§ **Problem details**
Output every line below as it stands, dropping only the images.

§ **Task input**
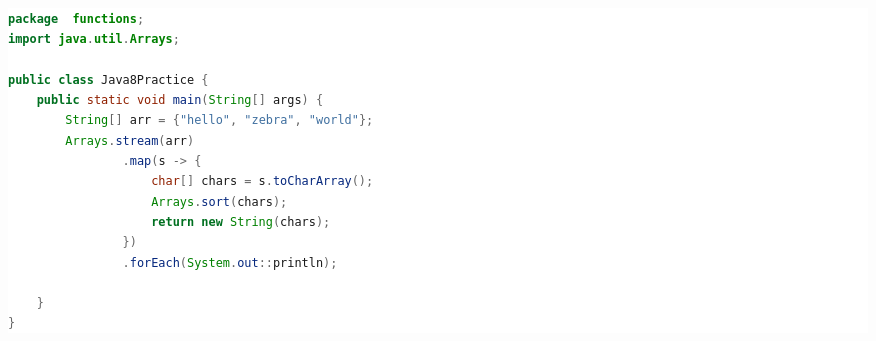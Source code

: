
 ```java
package  functions;
import java.util.Arrays;

public class Java8Practice {
    public static void main(String[] args) {
        String[] arr = {"hello", "zebra", "world"};
        Arrays.stream(arr)
                .map(s -> {
                    char[] chars = s.toCharArray();
                    Arrays.sort(chars);
                    return new String(chars);
                })
                .forEach(System.out::println);

    }
}
```

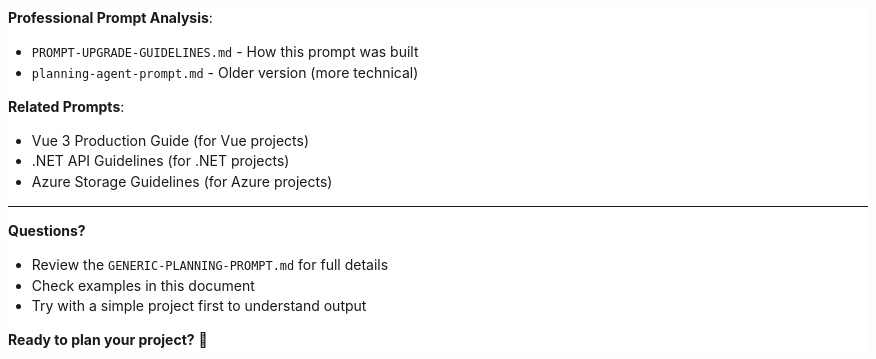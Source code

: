**Professional Prompt Analysis**:
- `PROMPT-UPGRADE-GUIDELINES.md` - How this prompt was built
- `planning-agent-prompt.md` - Older version (more technical)

**Related Prompts**:
- Vue 3 Production Guide (for Vue projects)
- .NET API Guidelines (for .NET projects)
- Azure Storage Guidelines (for Azure projects)

---

**Questions?**
- Review the `GENERIC-PLANNING-PROMPT.md` for full details
- Check examples in this document
- Try with a simple project first to understand output

**Ready to plan your project?** 🚀
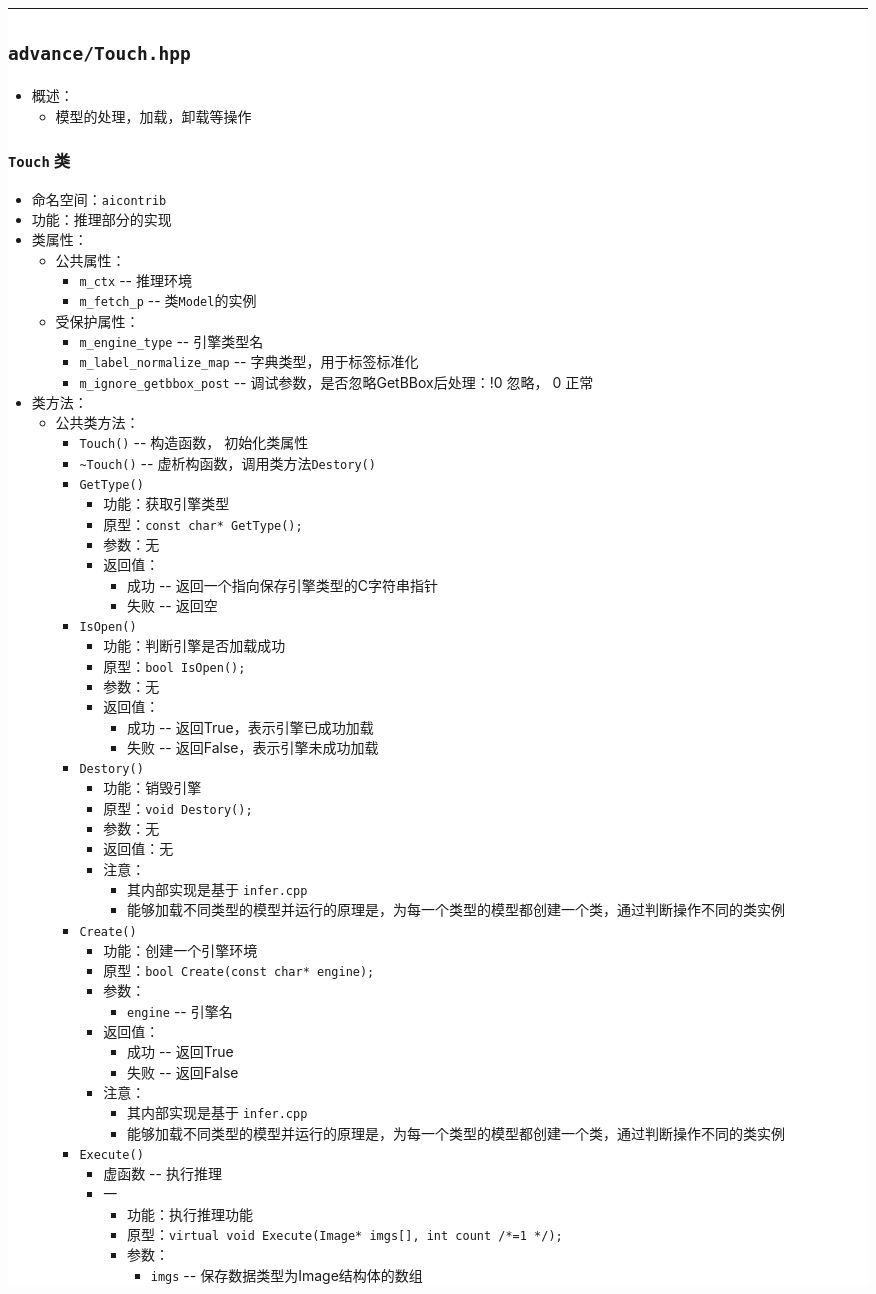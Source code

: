 ---------------------------------------------------------------------------------

## `advance/Touch.hpp`

+ 概述：
  + 模型的处理，加载，卸载等操作

### `Touch` 类

+ 命名空间：`aicontrib`
+ 功能：推理部分的实现
+ 类属性：
  + 公共属性：
    + `m_ctx`  --  推理环境
    + `m_fetch_p`  --  类`Model`的实例
  + 受保护属性：
    + `m_engine_type`  --  引擎类型名
    + `m_label_normalize_map`  --  字典类型，用于标签标准化
    + `m_ignore_getbbox_post`  --  调试参数，是否忽略GetBBox后处理：!0 忽略， 0 正常
+ 类方法：
  + 公共类方法：
    + `Touch()`  --  构造函数， 初始化类属性
    + `~Touch()` --  虚析构函数，调用类方法`Destory()`
    + `GetType()`
      + 功能：获取引擎类型
      + 原型：`const char* GetType();`
      + 参数：无
      + 返回值：
        + 成功  --  返回一个指向保存引擎类型的C字符串指针
        + 失败  --  返回空
    + `IsOpen()`
      + 功能：判断引擎是否加载成功
      + 原型：`bool IsOpen();`
      + 参数：无
      + 返回值：
        + 成功  -- 返回True，表示引擎已成功加载
        + 失败  -- 返回False，表示引擎未成功加载
    + `Destory()`
      + 功能：销毁引擎
      + 原型：`void Destory();`
      + 参数：无
      + 返回值：无
      + 注意：
        + 其内部实现是基于 `infer.cpp`
        + 能够加载不同类型的模型并运行的原理是，为每一个类型的模型都创建一个类，通过判断操作不同的类实例
    + `Create()`
      + 功能：创建一个引擎环境
      + 原型：`bool Create(const char* engine);`
      + 参数：
        + `engine`  --  引擎名
      + 返回值：
        + 成功 -- 返回True
        + 失败 -- 返回False
      + 注意：
        + 其内部实现是基于 `infer.cpp`
        + 能够加载不同类型的模型并运行的原理是，为每一个类型的模型都创建一个类，通过判断操作不同的类实例
    + `Execute()`
      + 虚函数  --  执行推理
      + 一
        + 功能：执行推理功能
        + 原型：`virtual void Execute(Image* imgs[], int count /*=1 */);`
        + 参数：
          + `imgs`  --  保存数据类型为Image结构体的数组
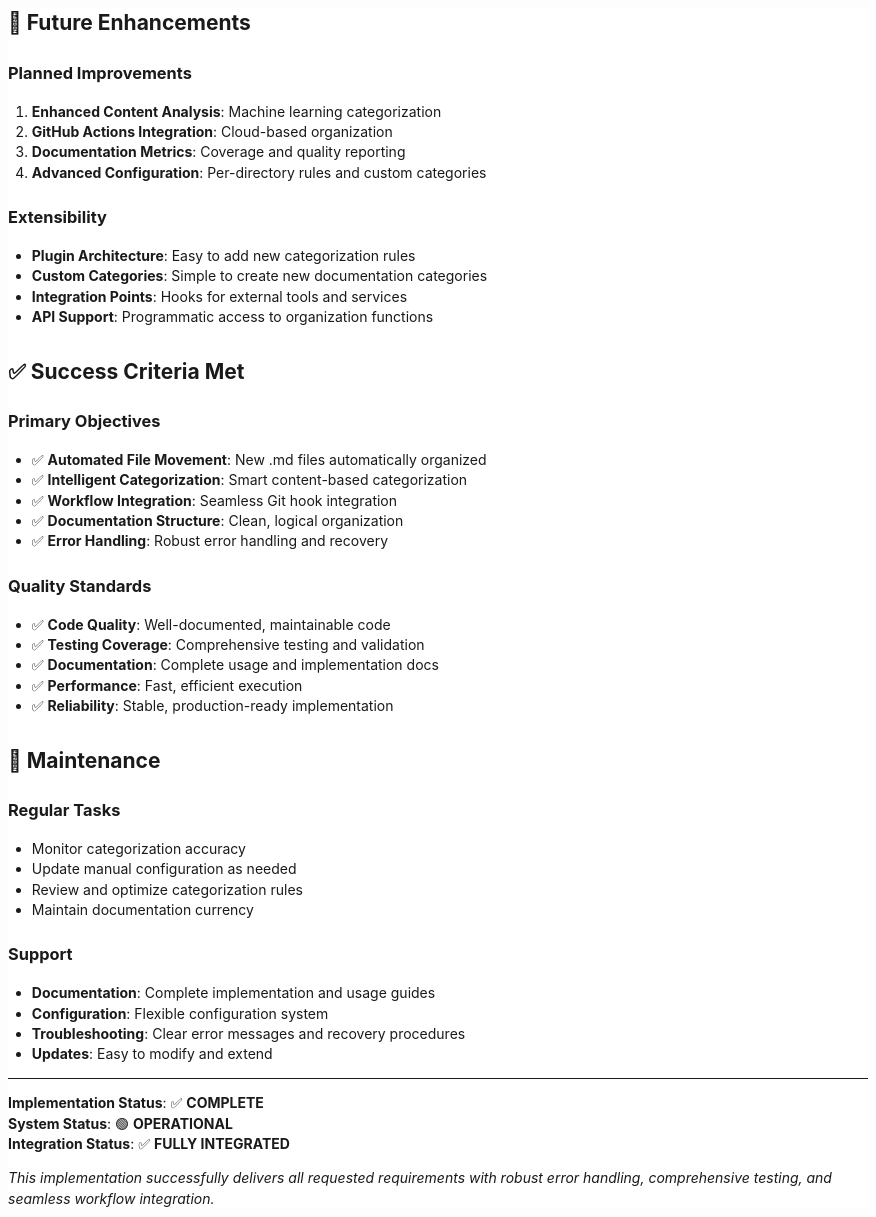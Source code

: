 ## 🔮 Future Enhancements

### Planned Improvements
1. **Enhanced Content Analysis**: Machine learning categorization
2. **GitHub Actions Integration**: Cloud-based organization
3. **Documentation Metrics**: Coverage and quality reporting
4. **Advanced Configuration**: Per-directory rules and custom categories

### Extensibility
- **Plugin Architecture**: Easy to add new categorization rules
- **Custom Categories**: Simple to create new documentation categories
- **Integration Points**: Hooks for external tools and services
- **API Support**: Programmatic access to organization functions

## ✅ Success Criteria Met

### Primary Objectives
- ✅ **Automated File Movement**: New .md files automatically organized
- ✅ **Intelligent Categorization**: Smart content-based categorization
- ✅ **Workflow Integration**: Seamless Git hook integration
- ✅ **Documentation Structure**: Clean, logical organization
- ✅ **Error Handling**: Robust error handling and recovery

### Quality Standards
- ✅ **Code Quality**: Well-documented, maintainable code
- ✅ **Testing Coverage**: Comprehensive testing and validation
- ✅ **Documentation**: Complete usage and implementation docs
- ✅ **Performance**: Fast, efficient execution
- ✅ **Reliability**: Stable, production-ready implementation

## 📝 Maintenance

### Regular Tasks
- Monitor categorization accuracy
- Update manual configuration as needed
- Review and optimize categorization rules
- Maintain documentation currency

### Support
- **Documentation**: Complete implementation and usage guides
- **Configuration**: Flexible configuration system
- **Troubleshooting**: Clear error messages and recovery procedures
- **Updates**: Easy to modify and extend

---

**Implementation Status**: ✅ **COMPLETE**  
**System Status**: 🟢 **OPERATIONAL**  
**Integration Status**: ✅ **FULLY INTEGRATED**

*This implementation successfully delivers all requested requirements with robust error handling, comprehensive testing, and seamless workflow integration.*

§ **Finished exercise**
Source code

:
 ```java
package  functions;
import java.util.Arrays;

public class Java8Practice {
    public static void main(String[] args) {
        String[] arr = {"hello", "zebra", "world"};
        Arrays.stream(arr)
                .map(s -> {
                    char[] chars = s.toCharArray();
                    Arrays.sort(chars);
                    return new String(chars);
                })
                .forEach(System.out::println);

    }
}
```

Source code

:**Professional Prompt Analysis**:
- `PROMPT-UPGRADE-GUIDELINES.md` - How this prompt was built
- `planning-agent-prompt.md` - Older version (more technical)

**Related Prompts**:
- Vue 3 Production Guide (for Vue projects)
- .NET API Guidelines (for .NET projects)
- Azure Storage Guidelines (for Azure projects)

---

**Questions?**
- Review the `GENERIC-PLANNING-PROMPT.md` for full details
- Check examples in this document
- Try with a simple project first to understand output

**Ready to plan your project?** 🚀
Source code

: ---------------------------------------------------------------------------------

## `advance/Touch.hpp`

+ 概述：
  + 模型的处理，加载，卸载等操作

### `Touch` 类

+ 命名空间：`aicontrib`
+ 功能：推理部分的实现
+ 类属性：
  + 公共属性：
    + `m_ctx`  --  推理环境
    + `m_fetch_p`  --  类`Model`的实例
  + 受保护属性：
    + `m_engine_type`  --  引擎类型名
    + `m_label_normalize_map`  --  字典类型，用于标签标准化
    + `m_ignore_getbbox_post`  --  调试参数，是否忽略GetBBox后处理：!0 忽略， 0 正常
+ 类方法：
  + 公共类方法：
    + `Touch()`  --  构造函数， 初始化类属性
    + `~Touch()` --  虚析构函数，调用类方法`Destory()`
    + `GetType()`
      + 功能：获取引擎类型
      + 原型：`const char* GetType();`
      + 参数：无
      + 返回值：
        + 成功  --  返回一个指向保存引擎类型的C字符串指针
        + 失败  --  返回空
    + `IsOpen()`
      + 功能：判断引擎是否加载成功
      + 原型：`bool IsOpen();`
      + 参数：无
      + 返回值：
        + 成功  -- 返回True，表示引擎已成功加载
        + 失败  -- 返回False，表示引擎未成功加载
    + `Destory()`
      + 功能：销毁引擎
      + 原型：`void Destory();`
      + 参数：无
      + 返回值：无
      + 注意：
        + 其内部实现是基于 `infer.cpp`
        + 能够加载不同类型的模型并运行的原理是，为每一个类型的模型都创建一个类，通过判断操作不同的类实例
    + `Create()`
      + 功能：创建一个引擎环境
      + 原型：`bool Create(const char* engine);`
      + 参数：
        + `engine`  --  引擎名
      + 返回值：
        + 成功 -- 返回True
        + 失败 -- 返回False
      + 注意：
        + 其内部实现是基于 `infer.cpp`
        + 能够加载不同类型的模型并运行的原理是，为每一个类型的模型都创建一个类，通过判断操作不同的类实例
    + `Execute()`
      + 虚函数  --  执行推理
      + 一
        + 功能：执行推理功能
        + 原型：`virtual void Execute(Image* imgs[], int count /*=1 */);`
        + 参数：
          + `imgs`  --  保存数据类型为Image结构体的数组
Source code

: ## 🔮 Future Enhancements

### Planned Improvements
1. **Enhanced Content Analysis**: Machine learning categorization
2. **GitHub Actions Integration**: Cloud-based organization
3. **Documentation Metrics**: Coverage and quality reporting
4. **Advanced Configuration**: Per-directory rules and custom categories

### Extensibility
- **Plugin Architecture**: Easy to add new categorization rules
- **Custom Categories**: Simple to create new documentation categories
- **Integration Points**: Hooks for external tools and services
- **API Support**: Programmatic access to organization functions

## ✅ Success Criteria Met

### Primary Objectives
- ✅ **Automated File Movement**: New .md files automatically organized
- ✅ **Intelligent Categorization**: Smart content-based categorization
- ✅ **Workflow Integration**: Seamless Git hook integration
- ✅ **Documentation Structure**: Clean, logical organization
- ✅ **Error Handling**: Robust error handling and recovery

### Quality Standards
- ✅ **Code Quality**: Well-documented, maintainable code
- ✅ **Testing Coverage**: Comprehensive testing and validation
- ✅ **Documentation**: Complete usage and implementation docs
- ✅ **Performance**: Fast, efficient execution
- ✅ **Reliability**: Stable, production-ready implementation

## 📝 Maintenance

### Regular Tasks
- Monitor categorization accuracy
- Update manual configuration as needed
- Review and optimize categorization rules
- Maintain documentation currency

### Support
- **Documentation**: Complete implementation and usage guides
- **Configuration**: Flexible configuration system
- **Troubleshooting**: Clear error messages and recovery procedures
- **Updates**: Easy to modify and extend

---

**Implementation Status**: ✅ **COMPLETE**  
**System Status**: 🟢 **OPERATIONAL**  
**Integration Status**: ✅ **FULLY INTEGRATED**

*This implementation successfully delivers all requested requirements with robust error handling, comprehensive testing, and seamless workflow integration.*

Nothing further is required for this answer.